Kika K é atriz, comediante, estrela de novelas e de campanhas publicitárias. Está na crista da onda e prestes a ganhar o papel de sua vida na novela das 21h, Amorgedon. Só que toda sua popularidade, o fato de namorar um galã de novela um tanto boçal, o Caio Astro (Bruno Gagliasso), e a vida cheia de compromissos não a satisfaz. Induzida por sua empresária, Carol (Vera Holtz), emenda um compromisso no outro e não tem tempo nem para fazer o que gosta.

Não bastasse isso, Kika precisa lidar com a concorrência de Ingrid Guimarães (que interpreta ela mesma), um fã obsessivo, o Felipão (Luis Lobianco) e o seu TOC (Transtorno Obsessivo Compulsivo), que visivelmente a atrapalha no dia a dia. Só que, em meio a esse caos, ela conhece Vladimir (Daniel Furlan), que pode a ajudar a colocar um fim à sua crise.

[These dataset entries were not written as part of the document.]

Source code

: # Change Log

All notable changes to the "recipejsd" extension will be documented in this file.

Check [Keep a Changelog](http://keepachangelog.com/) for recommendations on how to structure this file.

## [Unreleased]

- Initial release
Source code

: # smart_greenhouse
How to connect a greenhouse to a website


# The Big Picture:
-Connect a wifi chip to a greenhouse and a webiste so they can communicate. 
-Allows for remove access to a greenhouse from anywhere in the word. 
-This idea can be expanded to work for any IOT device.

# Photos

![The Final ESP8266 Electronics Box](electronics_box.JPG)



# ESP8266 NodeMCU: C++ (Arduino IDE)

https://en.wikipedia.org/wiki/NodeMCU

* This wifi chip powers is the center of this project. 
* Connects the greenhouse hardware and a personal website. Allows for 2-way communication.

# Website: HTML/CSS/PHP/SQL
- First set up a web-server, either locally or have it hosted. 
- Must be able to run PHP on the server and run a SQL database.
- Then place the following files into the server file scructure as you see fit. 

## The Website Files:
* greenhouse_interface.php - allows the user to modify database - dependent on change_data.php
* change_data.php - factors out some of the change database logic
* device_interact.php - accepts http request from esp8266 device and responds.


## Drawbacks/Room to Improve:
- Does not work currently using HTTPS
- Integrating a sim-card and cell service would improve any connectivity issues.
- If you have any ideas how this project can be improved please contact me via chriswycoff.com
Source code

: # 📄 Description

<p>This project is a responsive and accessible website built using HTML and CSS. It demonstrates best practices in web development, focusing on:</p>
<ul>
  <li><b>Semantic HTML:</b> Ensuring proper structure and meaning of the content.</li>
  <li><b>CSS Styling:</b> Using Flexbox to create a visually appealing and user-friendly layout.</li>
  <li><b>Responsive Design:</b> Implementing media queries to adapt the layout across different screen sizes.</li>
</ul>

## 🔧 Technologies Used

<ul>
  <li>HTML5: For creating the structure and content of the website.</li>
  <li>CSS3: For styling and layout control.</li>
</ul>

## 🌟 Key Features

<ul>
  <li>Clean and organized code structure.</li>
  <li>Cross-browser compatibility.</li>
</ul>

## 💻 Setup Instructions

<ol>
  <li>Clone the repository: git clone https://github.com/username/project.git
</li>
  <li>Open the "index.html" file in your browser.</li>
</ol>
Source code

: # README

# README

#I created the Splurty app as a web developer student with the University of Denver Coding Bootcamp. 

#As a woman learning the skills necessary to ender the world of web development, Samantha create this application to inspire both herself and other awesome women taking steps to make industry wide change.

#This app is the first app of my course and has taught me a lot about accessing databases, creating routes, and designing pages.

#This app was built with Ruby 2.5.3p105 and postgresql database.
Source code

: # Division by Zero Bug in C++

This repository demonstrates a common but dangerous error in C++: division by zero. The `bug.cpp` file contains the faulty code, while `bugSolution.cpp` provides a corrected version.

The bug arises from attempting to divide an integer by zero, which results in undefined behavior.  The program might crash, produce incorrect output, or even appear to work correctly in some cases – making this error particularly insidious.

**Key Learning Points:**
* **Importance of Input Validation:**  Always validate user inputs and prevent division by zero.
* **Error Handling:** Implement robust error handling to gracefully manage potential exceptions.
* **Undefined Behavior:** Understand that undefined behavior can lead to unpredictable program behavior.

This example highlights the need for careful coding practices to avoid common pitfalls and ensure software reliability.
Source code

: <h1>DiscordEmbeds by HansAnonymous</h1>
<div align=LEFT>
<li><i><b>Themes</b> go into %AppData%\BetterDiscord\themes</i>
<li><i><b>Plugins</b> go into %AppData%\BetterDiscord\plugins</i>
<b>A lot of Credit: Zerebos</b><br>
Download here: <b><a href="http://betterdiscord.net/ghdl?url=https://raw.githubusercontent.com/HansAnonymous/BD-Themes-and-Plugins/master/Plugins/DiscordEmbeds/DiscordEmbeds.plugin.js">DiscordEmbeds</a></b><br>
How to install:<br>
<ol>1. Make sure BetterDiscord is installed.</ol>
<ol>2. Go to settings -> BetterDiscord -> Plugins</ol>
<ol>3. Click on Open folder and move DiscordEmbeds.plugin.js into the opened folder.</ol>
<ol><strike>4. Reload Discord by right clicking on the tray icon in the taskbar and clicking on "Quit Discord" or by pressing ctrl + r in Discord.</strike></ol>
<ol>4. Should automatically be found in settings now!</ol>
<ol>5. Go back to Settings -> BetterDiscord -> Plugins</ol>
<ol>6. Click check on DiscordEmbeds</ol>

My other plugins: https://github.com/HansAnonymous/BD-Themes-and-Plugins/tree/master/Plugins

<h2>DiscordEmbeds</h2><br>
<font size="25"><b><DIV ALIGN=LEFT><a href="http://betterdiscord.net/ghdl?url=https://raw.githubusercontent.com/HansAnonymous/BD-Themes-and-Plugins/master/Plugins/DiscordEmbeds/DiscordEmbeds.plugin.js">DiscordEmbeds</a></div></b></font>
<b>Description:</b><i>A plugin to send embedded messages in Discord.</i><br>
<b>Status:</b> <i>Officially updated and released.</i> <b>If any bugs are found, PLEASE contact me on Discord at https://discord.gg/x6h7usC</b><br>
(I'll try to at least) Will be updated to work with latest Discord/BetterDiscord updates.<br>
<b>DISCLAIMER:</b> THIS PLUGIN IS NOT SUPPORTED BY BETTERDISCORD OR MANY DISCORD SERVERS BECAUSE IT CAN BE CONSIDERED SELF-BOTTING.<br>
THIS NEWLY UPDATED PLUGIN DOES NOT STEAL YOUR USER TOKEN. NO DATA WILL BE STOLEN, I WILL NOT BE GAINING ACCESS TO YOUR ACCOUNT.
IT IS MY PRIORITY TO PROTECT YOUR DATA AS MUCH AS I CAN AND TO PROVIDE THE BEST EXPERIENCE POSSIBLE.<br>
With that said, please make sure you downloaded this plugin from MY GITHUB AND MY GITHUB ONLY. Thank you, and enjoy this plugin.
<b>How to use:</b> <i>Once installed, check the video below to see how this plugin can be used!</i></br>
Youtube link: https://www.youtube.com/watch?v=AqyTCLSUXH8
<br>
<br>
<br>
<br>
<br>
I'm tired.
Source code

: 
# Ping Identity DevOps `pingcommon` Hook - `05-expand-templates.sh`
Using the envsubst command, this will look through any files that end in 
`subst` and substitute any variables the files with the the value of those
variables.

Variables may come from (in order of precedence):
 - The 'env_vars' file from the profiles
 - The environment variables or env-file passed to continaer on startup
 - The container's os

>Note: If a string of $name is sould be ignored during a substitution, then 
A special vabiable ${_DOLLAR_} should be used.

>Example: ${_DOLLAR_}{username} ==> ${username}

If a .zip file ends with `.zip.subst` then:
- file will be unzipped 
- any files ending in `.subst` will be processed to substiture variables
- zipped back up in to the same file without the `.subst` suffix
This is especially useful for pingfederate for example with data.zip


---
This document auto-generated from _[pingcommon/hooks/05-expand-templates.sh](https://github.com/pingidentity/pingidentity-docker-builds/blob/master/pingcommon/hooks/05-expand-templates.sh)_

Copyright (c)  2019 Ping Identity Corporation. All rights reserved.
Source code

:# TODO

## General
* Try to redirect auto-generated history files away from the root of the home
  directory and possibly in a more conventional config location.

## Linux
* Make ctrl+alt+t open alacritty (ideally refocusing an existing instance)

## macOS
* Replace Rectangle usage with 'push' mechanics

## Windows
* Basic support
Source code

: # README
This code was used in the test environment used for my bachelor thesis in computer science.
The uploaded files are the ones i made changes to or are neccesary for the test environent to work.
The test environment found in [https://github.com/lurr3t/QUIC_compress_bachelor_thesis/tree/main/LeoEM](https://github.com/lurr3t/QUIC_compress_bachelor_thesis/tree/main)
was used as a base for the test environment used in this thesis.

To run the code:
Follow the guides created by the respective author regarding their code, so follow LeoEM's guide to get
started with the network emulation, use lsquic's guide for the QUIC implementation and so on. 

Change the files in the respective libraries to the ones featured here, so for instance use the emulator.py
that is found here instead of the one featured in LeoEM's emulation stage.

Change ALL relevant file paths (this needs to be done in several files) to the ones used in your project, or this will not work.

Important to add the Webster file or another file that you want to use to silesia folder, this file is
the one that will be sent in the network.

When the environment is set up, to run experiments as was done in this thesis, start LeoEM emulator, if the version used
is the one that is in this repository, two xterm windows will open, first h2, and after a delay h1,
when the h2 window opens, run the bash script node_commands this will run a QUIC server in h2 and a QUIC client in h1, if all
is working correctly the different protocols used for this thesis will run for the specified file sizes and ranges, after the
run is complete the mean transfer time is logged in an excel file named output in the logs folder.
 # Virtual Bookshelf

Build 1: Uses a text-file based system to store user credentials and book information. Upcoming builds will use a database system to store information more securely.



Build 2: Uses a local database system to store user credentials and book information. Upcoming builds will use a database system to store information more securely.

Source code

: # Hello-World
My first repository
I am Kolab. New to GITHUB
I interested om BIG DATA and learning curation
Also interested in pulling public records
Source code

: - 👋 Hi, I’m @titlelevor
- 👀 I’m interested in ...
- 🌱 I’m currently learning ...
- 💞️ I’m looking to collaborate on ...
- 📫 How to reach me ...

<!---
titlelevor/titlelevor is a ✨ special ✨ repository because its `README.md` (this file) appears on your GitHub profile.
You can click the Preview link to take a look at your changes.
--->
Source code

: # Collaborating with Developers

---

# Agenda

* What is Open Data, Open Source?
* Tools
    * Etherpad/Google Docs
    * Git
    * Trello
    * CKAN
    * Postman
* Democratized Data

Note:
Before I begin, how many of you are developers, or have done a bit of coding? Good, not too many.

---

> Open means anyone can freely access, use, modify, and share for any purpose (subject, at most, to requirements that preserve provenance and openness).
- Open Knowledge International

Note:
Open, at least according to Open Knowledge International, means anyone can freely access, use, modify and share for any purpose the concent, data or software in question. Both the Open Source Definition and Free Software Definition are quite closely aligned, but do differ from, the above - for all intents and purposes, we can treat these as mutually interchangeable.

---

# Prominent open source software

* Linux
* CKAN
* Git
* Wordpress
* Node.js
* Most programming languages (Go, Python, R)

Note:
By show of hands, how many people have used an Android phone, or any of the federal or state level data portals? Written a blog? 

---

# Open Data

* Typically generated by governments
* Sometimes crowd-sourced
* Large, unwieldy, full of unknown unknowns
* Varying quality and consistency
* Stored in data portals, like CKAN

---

“Quando começamos a pensar nesse filme, a realidade da Kika ainda não era a minha realidade. Anos depois, quando fui ler o roteiro, ele tinha se transformando nessa história de uma mulher famosa que tinha tudo para estar feliz, mas não estava. Não é o meu caso agora, mas reconheço plenamente essa busca pela felicidade da Kika em meio às exigências da fama”, diz Tatá. “O filme tem muito o nosso DNA, o que a gente gosta de fazer e de ver. Ele vai para um viés diferente das comédias, até mesmo das que estou acostumada a fazer”.

CRISE
É fácil se identificar, no primeiro momento, com o conflito passado pela personagem já que a maioria das pessoas busca a alegria plena – algo, como sabemos, intangível. E, principalmente, por retratar como funciona o mundinho dos famosos, que as revistas, televisão e o cinema não mostram.

Embora o tema, a princípio, seja interessante, o longa patina em cenas inverossímeis – ela dá flechada que arranca os testículos de Felipão e a mesma flecha acerta o peito de Vladimir, e ambos seguem bem, à exemplo –, propõe diálogos mais engraçadinhos do que reflexivos e segue sem um desfecho digno de dar vontade de ver de novo. Até porque o real objetivo do longa-metragem, o de mostrar a redenção da atriz após uma crise existencial, fica no zero a zero.